Clusterception Part 3: Getting started with Kafka

#kubernetes #apachekafka #strimzi

This post is part of a series on running Kafka on Kubernetes on Azure. You can find links to other posts in the series here. All code is available in my Github.

In this part, we'll install Kafka to our Kubernetes cluster using Strimzi and try it out.

As discussed in part 1 of this series, running Kafka on Kubernetes widens the choice of deployment platform. Managed Kubernetes is provided by almost every cloud provider, whereas managed Kafka is rarer.

Strimzi makes it quite simple to start up your Kafka cluster. Note that Strimzi is not the only option for running Kafka in Kubernetes; another prominent alternative is Confluent for Kubernetes.

Installing Strimzi

I'll install Strimzi on the Azure Kubernetes Cluster that we set up in the previous part of this series. We'll follow Strimzi's quickstart for installing Strimzi. Select the "Minikube" option; it should work precisely similarly against AKS.

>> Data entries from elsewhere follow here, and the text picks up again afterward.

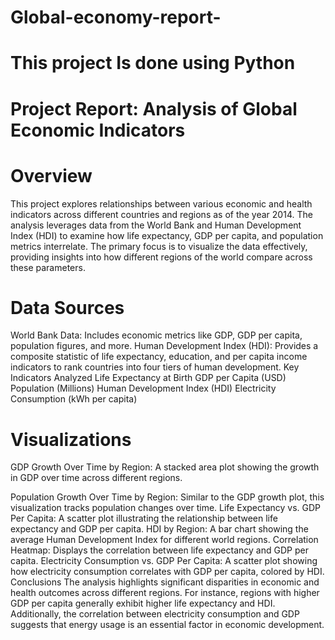 # Global-economy-report-
# This project Is done using Python
# Project Report: Analysis of Global Economic Indicators
# Overview
This project explores relationships between various economic and health indicators across different countries and regions as of the year 2014. The analysis leverages data from the World Bank and Human Development Index (HDI) to examine how life expectancy, GDP per capita, and population metrics interrelate. The primary focus is to visualize the data effectively, providing insights into how different regions of the world compare across these parameters.

# Data Sources
World Bank Data: Includes economic metrics like GDP, GDP per capita, population figures, and more.
Human Development Index (HDI): Provides a composite statistic of life expectancy, education, and per capita income indicators to rank countries into four tiers of human development.
Key Indicators Analyzed
Life Expectancy at Birth
GDP per Capita (USD)
Population (Millions)
Human Development Index (HDI)
Electricity Consumption (kWh per capita)
# Visualizations
GDP Growth Over Time by Region: A stacked area plot showing the growth in GDP over time across different regions.

Population Growth Over Time by Region: Similar to the GDP growth plot, this visualization tracks population changes over time.
Life Expectancy vs. GDP Per Capita: A scatter plot illustrating the relationship between life expectancy and GDP per capita.
HDI by Region: A bar chart showing the average Human Development Index for different world regions.
Correlation Heatmap: Displays the correlation between life expectancy and GDP per capita.
Electricity Consumption vs. GDP Per Capita: A scatter plot showing how electricity consumption correlates with GDP per capita, colored by HDI.
Conclusions
The analysis highlights significant disparities in economic and health outcomes across different regions. For instance, regions with higher GDP per capita generally exhibit higher life expectancy and HDI. Additionally, the correlation between electricity consumption and GDP suggests that energy usage is an essential factor in economic development.
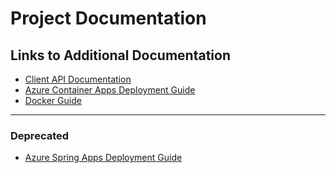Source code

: # Project Documentation

## Links to Additional Documentation

- [Client API Documentation](docs/TAC-RMA%20Case%20API%20ReadMe.md)
- [Azure Container Apps Deployment Guide](docs/ACA-Deployment.md)
- [Docker Guide](docs/Docker.md)

---
### Deprecated
- [Azure Spring Apps Deployment Guide](docs/AzureSpringApps.md)

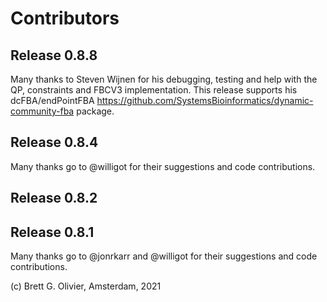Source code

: # Contributors

## Release 0.8.8
Many thanks to Steven Wijnen for his debugging, testing and help with the QP, constraints and FBCV3 implementation. This release supports his dcFBA/endPointFBA https://github.com/SystemsBioinformatics/dynamic-community-fba package.

## Release 0.8.4
Many thanks go to @willigot for their suggestions and code contributions.

## Release 0.8.2

## Release 0.8.1

Many thanks go to @jonrkarr and @willigot for their suggestions and code contributions.


(c) Brett G. Olivier, Amsterdam, 2021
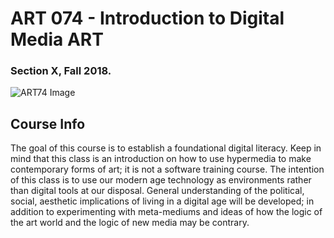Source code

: # ART 074 - Introduction to Digital Media ART
### Section X, Fall 2018.

![ART74 Image](https://i.imgur.com/avzaJMP.png)

## Course Info
The goal of this course is to establish a foundational digital literacy. Keep in mind that this class is an introduction on how to use hypermedia to make contemporary forms of art; it is not a software training course. The intention of this class is to use our modern age technology as environments rather than digital tools at our disposal. General understanding of the political, social, aesthetic implications of living in a digital age will be developed; in addition to experimenting with meta-mediums and ideas of how the logic of the art world and the logic of new media may be contrary.
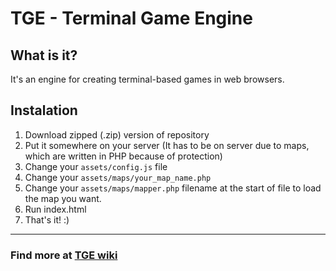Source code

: # TGE - Terminal Game Engine

## What is it?
It's an engine for creating terminal-based games in web browsers.

## Instalation
1. Download zipped (.zip) version of repository
2. Put it somewhere on your server (It has to be on server due to maps, which are written in PHP because of protection)
3. Change your `assets/config.js` file
4. Change your `assets/maps/your_map_name.php`
5. Change your `assets/maps/mapper.php` filename at the start of file to load the map you want.
6. Run index.html
7. That's it! :)

---

### Find more at [TGE wiki](../../wiki)

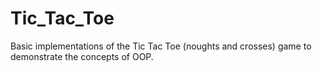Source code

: # Tic_Tac_Toe

Basic implementations of the Tic Tac Toe (noughts and crosses) game to demonstrate the concepts of OOP.
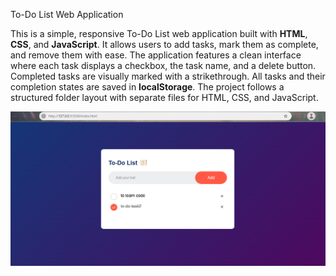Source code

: To-Do List Web Application

This is a simple, responsive To-Do List web application built with **HTML**, **CSS**, and **JavaScript**. 
It allows users to add tasks, mark them as complete, and remove them with ease. 
The application features a clean interface where each task displays a checkbox, the task name, and a delete button. 
Completed tasks are visually marked with a strikethrough. All tasks and their completion states are saved in **localStorage**. 
The project follows a structured folder layout with separate files for HTML, CSS, and JavaScript.

![To-Do List Screenshot](https://github.com/toedue/ASTUMSJ-Bootcamp/blob/main/Task2/todo-list-project/Screenshot.png)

I'll first create a new namespace for our Kafka resources:

kubectl create namespace kafka

With version 0.32.0, Strimzi has introduced a one-line command for installation:

kubectl create \
  -f 'https://strimzi.io/install/latest?namespace=kafka' \
  -n kafka

The script deploys the Strimzi Cluster Operator, which will run and administer the Kafka resources, and the required Kubernetes users and rights for it to function. In addition, the process installs several Custom Resource Definitions or CRDs. These enable declarative deployment of Kafka resources supported by Strimzi.

For convenience, I'll set kafka as the default namespace to avoid having to write it out each time:

kubectl config set-context --current --namespace=kafka

You can also check out the CRDs that were installed:

kubectl get crd

The console shows several resources with the word kafka in them. If interested, you can get further details with kubectl describe. For example:

kubectl describe crd kafkas.kafka.strimzi.io

Now that is a long one! Lucky that you don't need to implement all that yourself. 😄

Creating a Kafka cluster

With the CRDs created, I can deploy a Kafka cluster using a single resource definition in a YAML. I'll start with the sample YAML provided by Strimzi in their quickstart, linked previously. All scripts used in this post are also available in the series' Github repository.

The YAML is as follows:

There are a lot of possible configurations when setting up the cluster. I'll not go into those in this post; that's a possible topic for the future. 🙂

I'll create the cluster with kubernetes apply:

kubectl apply -f kafka-cluster.yaml

You can have a look at the Kubernetes Services that this created:

kubectl get service

There are many services with the name of your cluster prefixed; if you used the sample YAML, the prefix is my-cluster. These services include:

ZooKeeper: ZooKeeper is Apache's general-purpose orchestrator for distributed services, used in Kafka and several other services like Hadoop. Note that you shouldn't need to interact with this directly; it just works in the background. Also, Strimzi is working on removing this dependency to simplify the setup even further.
Kafka Brokers: As discussed in part 1, brokers are the actual worker servers containing all the topics and messages in Kafka. You can think of them as comparable to "nodes" in most other distributed services. We only have one broker in our setup, but we could scale up our cluster by simply increasing the value in spec.kafka.replicas in the YAML.
Bootstrap: Strimzi simplifies connecting to Kafka by providing a bootstrap service. You only need to provide this service for any client process, and the Kafka protocol will connect to the broker containing your target topic.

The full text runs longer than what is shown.